• _TASK INSTRUCTIONS_
How many lines below contain the string "Adding"? Reply with the figure and no further words.

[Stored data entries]
——

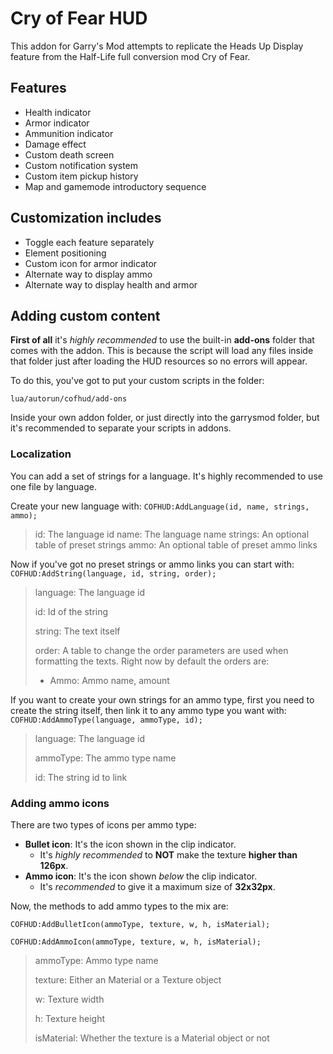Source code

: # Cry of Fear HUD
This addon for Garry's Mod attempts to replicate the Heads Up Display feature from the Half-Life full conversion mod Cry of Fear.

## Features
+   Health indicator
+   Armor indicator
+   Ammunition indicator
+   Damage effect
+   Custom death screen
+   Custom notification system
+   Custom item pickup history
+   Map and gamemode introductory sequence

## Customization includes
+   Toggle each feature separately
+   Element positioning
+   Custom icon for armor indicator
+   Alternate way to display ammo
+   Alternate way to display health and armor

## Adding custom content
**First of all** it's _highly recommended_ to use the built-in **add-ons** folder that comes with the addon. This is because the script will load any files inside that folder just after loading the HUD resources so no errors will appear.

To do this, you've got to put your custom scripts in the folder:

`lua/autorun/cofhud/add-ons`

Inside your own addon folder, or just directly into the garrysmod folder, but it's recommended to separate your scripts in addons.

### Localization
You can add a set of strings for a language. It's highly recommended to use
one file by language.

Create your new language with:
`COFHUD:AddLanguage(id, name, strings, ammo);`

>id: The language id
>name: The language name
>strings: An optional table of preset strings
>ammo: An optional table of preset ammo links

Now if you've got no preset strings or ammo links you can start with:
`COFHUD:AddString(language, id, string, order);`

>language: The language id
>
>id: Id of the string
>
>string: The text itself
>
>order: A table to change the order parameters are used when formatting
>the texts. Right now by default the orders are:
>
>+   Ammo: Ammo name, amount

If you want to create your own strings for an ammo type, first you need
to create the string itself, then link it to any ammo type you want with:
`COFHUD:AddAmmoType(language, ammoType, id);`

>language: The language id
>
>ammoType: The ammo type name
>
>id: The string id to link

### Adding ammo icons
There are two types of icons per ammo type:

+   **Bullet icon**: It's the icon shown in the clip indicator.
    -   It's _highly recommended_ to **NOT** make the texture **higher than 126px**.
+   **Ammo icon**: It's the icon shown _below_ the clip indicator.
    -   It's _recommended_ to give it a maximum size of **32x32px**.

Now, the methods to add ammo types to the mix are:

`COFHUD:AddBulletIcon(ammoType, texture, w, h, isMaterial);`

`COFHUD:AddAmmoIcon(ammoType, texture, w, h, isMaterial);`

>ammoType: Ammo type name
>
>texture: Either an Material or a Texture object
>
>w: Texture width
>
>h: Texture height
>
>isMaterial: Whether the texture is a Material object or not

——

• _ANSWER TO THIS TASK_
2